Watson Esam Solicitors

News | Protecting your home from the cost of long term care

A report this week says that more than 20,000 pensioners were forced to sell their homes to pay for residential care last year, an average of nearly 60 a day, and a 17% increase since 2005.  Experts say the figure is likely to continue rising over the next few years.

Lauren Smith, wills and probate solicitor at Watson Esam says that she is regularly asked if anything can be done to prevent property being taken into account when long term care is needed – and Lauren says that there are a few things that can be done to minimise the risk.  You can take out an insurance policy to pay for the long term care, for example, but there is another effective solution – which is not a loophole in the law – and that is to consider a “property trust will”.

Many people do not realise that they can own their home in different ways, and that the choice you make can have an effect on what happens to it if you die.  Most people own their home as joint tenants, which means that if one person dies, the property automatically passes to the survivor.  However, you can also own your home as tenants-in-common, which means that each co-owner owns a separate share in the property which they can then dispose of during their lifetime, or upon death, as they wish.  The advantage being that each owner can leave their share of the house to a beneficiary other than the co-owner when they die.

If the home is owned as tenants in common a property trust will can be drawn up.  This way, when one of a couple dies, they can leave their share of the home in trust for the spouse, who can have the benefit of it for the duration of their lifetime, but after their death the share of the home would revert back to the children, or other chosen beneficiary.  If the surviving spouse then needs long term care, the local authorities can only take into account their own share in the home, and not the amount held in the trust.  Watson Esam has been helping clients make this type of wills trusts for many years and can also help in severing the tenancy of a property so that the house can then be owned as tenants in common if this is necessary.
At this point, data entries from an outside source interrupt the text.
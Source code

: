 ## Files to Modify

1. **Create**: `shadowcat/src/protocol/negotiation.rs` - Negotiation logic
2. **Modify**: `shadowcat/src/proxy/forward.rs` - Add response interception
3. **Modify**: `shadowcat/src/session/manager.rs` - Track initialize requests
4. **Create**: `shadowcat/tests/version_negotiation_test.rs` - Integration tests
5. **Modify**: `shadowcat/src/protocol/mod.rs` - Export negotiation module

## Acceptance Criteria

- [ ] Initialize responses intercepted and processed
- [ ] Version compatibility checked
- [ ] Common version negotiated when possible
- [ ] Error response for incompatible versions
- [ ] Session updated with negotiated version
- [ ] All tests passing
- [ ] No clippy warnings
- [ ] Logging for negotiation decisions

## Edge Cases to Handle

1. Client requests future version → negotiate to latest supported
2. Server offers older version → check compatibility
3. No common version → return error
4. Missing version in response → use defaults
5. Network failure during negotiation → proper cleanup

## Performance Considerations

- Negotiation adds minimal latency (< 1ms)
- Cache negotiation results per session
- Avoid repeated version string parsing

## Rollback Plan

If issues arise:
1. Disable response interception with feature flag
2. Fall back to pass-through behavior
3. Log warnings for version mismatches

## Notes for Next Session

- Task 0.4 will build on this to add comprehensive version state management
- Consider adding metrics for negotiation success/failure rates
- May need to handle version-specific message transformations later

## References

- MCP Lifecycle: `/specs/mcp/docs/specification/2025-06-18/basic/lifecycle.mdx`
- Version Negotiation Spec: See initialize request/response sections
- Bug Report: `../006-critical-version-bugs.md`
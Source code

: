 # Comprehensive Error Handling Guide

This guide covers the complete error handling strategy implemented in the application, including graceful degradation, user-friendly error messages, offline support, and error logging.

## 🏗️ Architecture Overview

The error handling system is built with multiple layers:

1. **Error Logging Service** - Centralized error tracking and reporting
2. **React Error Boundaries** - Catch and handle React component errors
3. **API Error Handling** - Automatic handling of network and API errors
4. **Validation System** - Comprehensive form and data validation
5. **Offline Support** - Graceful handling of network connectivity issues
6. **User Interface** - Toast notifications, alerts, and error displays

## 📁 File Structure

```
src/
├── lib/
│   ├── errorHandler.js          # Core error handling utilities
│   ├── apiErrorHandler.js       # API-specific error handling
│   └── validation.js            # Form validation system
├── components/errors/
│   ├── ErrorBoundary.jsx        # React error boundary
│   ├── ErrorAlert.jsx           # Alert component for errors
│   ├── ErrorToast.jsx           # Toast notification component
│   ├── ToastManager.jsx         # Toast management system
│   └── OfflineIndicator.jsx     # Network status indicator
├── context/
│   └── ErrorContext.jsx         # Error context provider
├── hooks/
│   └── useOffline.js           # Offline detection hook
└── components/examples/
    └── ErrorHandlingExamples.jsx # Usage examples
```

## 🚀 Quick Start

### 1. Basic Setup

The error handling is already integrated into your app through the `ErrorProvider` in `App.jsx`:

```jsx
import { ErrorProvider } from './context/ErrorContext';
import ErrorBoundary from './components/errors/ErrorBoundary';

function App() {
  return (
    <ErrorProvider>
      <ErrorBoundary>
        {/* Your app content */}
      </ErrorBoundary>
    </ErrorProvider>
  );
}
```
People regularly think this means that they have to stay in the home until they die – but in fact they don’t if they don’t want to.  For example, they can sell the home and buy a smaller one with the ‘trust’ share and do as they wish with their remaining share of the sale value.  The trust then owns the property and it would pass to the children when the surviving spouse dies.

Alternatively, the survivor could purchase a home with half of the ‘trust’ and half of their own share of the sale value, at which point they can do what they wish with the remainder of their share, and the rest of the trust could be invested, with the survivor benefiting from the income.&nb The share of the home that is owned by the trust and the investment then passes to the children when the surviving spouse dies.

If the survivor has to go into care, the local authorities could only take account of whatever their share in the property is.  If this is owned 100% by the trust – that is nothing, and if it is 50%, then it is 50% of the value of the property.  The rest is protected for the ultimate beneficiary.

People often worry that they may be able to be forced out of the property by the beneficiary of the trust, but this is not the case – as long as they keep up with the repairs and outgoings of the property, they cannot, they are protected by the property trust will.

Beware of leaving 100% of the value of the property to your children (you can only do this if one person owns the house outright).  If the owner dies and leaves the property in trust to the children and the survivor then needs long term care, none of the value of the property can be taken into account.  However, if the owner outlives the spouse and needs long term care – 100% of the value of the property is at risk!

You should also be aware that this is not a way of avoiding inheritance tax as, because the surviving spouse has the right to use the half of the house left it trust, it is regarded as owning the property for the purposes of inheritance tax.